Pages: 5Language: englishTyp: PDF

Authors:
Jia, Qiang (State Grid Key Laboratory of Power Industrial Chip Design and Analysis Technology, Beijing Smart-Chip Microelectronics Technology Co., Ltd., Beijing, China)
Zhang, Yiyi; Guo, Peng (Huazhong University of Science and Technology, Wuhan, China)
Zhang, Kui (Pentair Group, The Netherlands)

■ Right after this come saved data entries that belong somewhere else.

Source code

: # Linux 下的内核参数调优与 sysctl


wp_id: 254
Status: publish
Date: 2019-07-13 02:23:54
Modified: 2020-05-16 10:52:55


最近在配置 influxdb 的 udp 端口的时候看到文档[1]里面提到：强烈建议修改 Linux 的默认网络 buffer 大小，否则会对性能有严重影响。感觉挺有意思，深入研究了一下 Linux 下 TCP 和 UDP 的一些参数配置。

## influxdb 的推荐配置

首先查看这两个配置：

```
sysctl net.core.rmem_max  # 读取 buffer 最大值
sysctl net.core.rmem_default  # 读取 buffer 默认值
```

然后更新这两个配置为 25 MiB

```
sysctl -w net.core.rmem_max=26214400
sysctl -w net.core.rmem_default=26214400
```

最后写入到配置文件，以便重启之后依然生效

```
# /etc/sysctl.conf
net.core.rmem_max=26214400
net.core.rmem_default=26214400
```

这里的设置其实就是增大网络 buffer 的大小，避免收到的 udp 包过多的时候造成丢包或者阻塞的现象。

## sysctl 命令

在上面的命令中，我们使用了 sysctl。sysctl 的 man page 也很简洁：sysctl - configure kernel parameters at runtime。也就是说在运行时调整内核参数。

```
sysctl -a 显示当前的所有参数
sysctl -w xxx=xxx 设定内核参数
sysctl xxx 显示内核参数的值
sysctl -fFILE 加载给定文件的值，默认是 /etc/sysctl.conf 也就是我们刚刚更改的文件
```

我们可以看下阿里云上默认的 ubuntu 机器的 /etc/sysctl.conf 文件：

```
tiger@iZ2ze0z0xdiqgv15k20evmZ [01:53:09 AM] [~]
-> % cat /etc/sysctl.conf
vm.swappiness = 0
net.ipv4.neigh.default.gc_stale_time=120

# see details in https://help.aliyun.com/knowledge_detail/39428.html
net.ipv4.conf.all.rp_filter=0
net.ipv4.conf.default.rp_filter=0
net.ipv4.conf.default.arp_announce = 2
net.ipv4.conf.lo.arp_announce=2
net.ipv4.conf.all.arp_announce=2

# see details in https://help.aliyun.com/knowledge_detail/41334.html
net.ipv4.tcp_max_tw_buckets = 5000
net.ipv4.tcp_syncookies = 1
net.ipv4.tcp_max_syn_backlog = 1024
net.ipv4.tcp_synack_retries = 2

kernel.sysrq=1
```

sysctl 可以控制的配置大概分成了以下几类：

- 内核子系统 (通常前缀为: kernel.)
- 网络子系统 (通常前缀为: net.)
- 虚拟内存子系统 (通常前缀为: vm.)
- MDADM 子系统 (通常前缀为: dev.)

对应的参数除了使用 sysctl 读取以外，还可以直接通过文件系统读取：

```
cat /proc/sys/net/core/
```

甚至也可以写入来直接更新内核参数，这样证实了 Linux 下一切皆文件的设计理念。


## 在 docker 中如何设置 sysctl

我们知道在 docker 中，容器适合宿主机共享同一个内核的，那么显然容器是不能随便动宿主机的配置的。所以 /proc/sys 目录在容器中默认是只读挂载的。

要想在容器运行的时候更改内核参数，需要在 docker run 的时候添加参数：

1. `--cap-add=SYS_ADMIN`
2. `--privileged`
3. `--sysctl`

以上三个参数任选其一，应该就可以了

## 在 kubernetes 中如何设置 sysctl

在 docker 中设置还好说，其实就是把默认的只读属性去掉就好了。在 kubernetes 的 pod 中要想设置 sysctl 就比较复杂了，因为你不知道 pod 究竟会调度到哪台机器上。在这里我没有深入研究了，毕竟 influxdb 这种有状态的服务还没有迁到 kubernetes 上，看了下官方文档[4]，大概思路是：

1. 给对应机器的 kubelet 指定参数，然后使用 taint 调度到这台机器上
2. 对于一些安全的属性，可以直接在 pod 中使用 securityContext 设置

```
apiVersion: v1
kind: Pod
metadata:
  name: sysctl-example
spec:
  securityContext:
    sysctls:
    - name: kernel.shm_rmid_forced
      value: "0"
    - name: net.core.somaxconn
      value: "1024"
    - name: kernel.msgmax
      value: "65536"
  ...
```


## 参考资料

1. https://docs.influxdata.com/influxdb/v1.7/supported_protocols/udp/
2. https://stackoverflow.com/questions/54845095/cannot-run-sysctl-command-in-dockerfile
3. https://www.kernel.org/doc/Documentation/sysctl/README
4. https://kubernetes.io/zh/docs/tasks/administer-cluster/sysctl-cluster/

Liu, Jiang (Shenzhen Miaoyan Technology Co., Ltd., Shenzhen, China)

Abstract:
Compressive Sensing has been validated as an efficient way for data gathering in chain-type wireless sensor networks (WSNs). Given the sparsity of the sensor nodes’ raw data, each sensor node just needs to send a constant size of data during the multi-hop data gathering, instead of relaying increasing size of data as in traditional data gathering works. However, we notice that the sparsity of raw data in event-involved local region may not be the same as that in the other usual region, which gives us hint that existing compressive sensing based on uniform sparsity of data actually can be improved. In this paper, we propose an adaptive compressive data gathering method A-CS for chain-type wireless sensor networks. Meanwhile, we design an ultra-lightweight localized sparsity variation detection mechanism for determining the event-involved region. Numerous simulation has been conducted, showing the efficiency of the proposed A-CS method.